Ducks and Seabirds Aplenty
‘Tis the season for ducks - January is prime time to grab the mittens (or t-shirt and sunglasses, you never know anymore) and head to your local lakes and ponds to survey the waterfowl scene. At this point in the winter there has been sufficient time for ducks to arrive as ponds to our north and west freeze up.
The Cape’s assortment of herring run kettle ponds, salt ponds, harbors, marshes, bays, sounds, and open ocean draw a remarkable variety of fowl from around the continent. With milder temperatures, salty water, and various spring fed ponds and marshes, there is always open water somewhere on the Cape and Islands. From the perspective of a waterbird, whether duck or heron or kingfisher, this means they won’t have to go too far during a freeze up, making this archipelago an attractive winter retreat.

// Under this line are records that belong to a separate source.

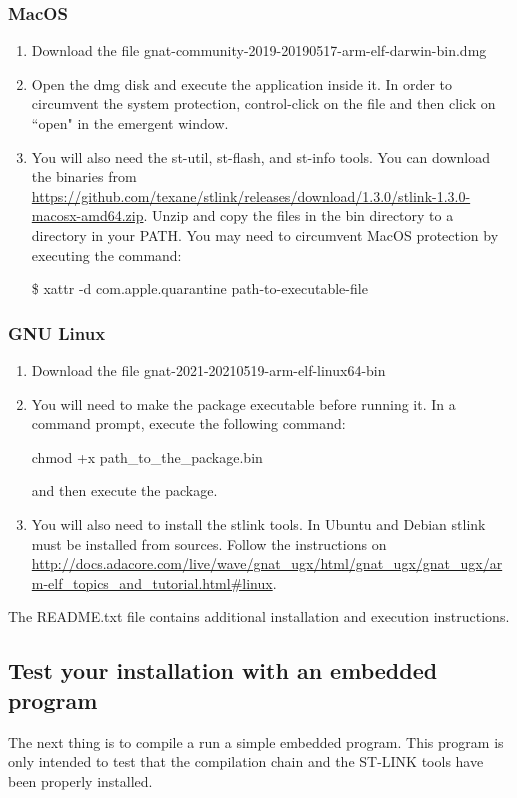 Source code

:\subsubsection*{MacOS}
\begin{enumerate}
\item Download the file gnat-community-2019-20190517-arm-elf-darwin-bin.dmg
\item Open the dmg disk and execute the application inside it. In order to circumvent the system protection, control-click on the file and then click on ``open" in the emergent window.
\item You will also need the st-util,  st-flash, and st-info tools. You can download the binaries from 
\url{https://github.com/texane/stlink/releases/download/1.3.0/stlink-1.3.0-macosx-amd64.zip}. Unzip and copy the files in the bin directory to a directory in your PATH. You may need to circumvent MacOS protection by executing the command:

	\$ xattr -d com.apple.quarantine path-to-executable-file
\end{enumerate}
\subsubsection*{GNU Linux}
\begin{enumerate}
\item Download the file gnat-2021-20210519-arm-elf-linux64-bin
\item You will need to make the package executable before running it. In a command prompt, execute the following command:

     chmod +x path\_to\_the\_package.bin

and then execute the package.
\item You will also need to install the stlink tools. In Ubuntu and Debian stlink must be installed from sources. Follow the instructions on \url{http://docs.adacore.com/live/wave/gnat\_ugx/html/gnat\_ugx/gnat\_ugx/arm-elf\_topics\_and\_tutorial.html\#linux}.
\end{enumerate}

The README.txt file contains additional installation and execution instructions.

\subsection{Test your installation with an embedded program}

The next thing is to compile a run a simple embedded program. This program is only intended to test that the compilation chain and the ST-LINK tools have been properly installed.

This week in the world of ducks brought a couple of oddballs likely returning from last year. First, a male Tufted Duck is back on Long Pond on the Harwich/Brewster border. These handsome diving ducks from Europe are closely related to scaup, with whom they are most often found. When scaup aren’t diving for freshwater mussels and other aquatic treats they are mostly sleeping, so a Tufted Duck can be surprisingly hard to pick out unless you catch their characteristic feathery crest blowing just right in the wind, but also note their darker back and curvier white side panels.
Even weirder is the hybrid duck who has apparently returned for another winter in the Mashpee/Falmouth area. This cross between a Tufted Duck and a scaup of some sort looks pretty much like a Tufted Duck but with a shorter crest and gray, not black back. So far he’s been seen on Perch and Little Ponds in Falmouth, but check anywhere you see scaup.
If you get tired of searching out odd ducks, at least the feathered kind, consider a pilgrimage to Race Point in Provincetown, where the world ends and great seabirding begins. Save yourself that trip to the West Coast by picking out a Pacific Loon off the Race – they are regular here each winter, with up to two or three around recently. While scanning for other sought-after ocean specialties like Iceland Gulls, murres and dovekies, make sure to glance back over the dunes and you have a good chance of seeing a swirling flock of Snow Buntings, white and beige winter visitors from arctic tundra breeding grounds, and one of my favorite birds of this season. Rare and exciting predatory birds in the form of a Northern Shrike and a couple of Short-eared Owls have both been seen hunting the dunes and thickets by the Race this week.
Finally, there’s your feeders. Some days you just don’t want to venture afield, but luckily, surprising, late-lingering species are still turning up at backyard feeding stations. These include a Black-throated Blue Warbler in Wellfleet, a Black-and-white Warbler in Provincetown, and god knows how many Painted Buntings – at least 9 individuals of this colorful southern species have turned up on the Cape over the last two months, shattering previous records. Baltimore Orioles, who are supposed to winter in Central America, are also appearing in yards in seemingly record numbers, taking advantage of heavy fruit crops on cedars this year as well as bird feeders.
You may not have an oriole or a Day-Glo male Painted Bunting in your yard, but as you can see, there’s no excuse to let dust collect on your optics here on Cape Cod, even in deepest winter. So grab that parka and/or shorts and flip flops, and I’ll see you in the field.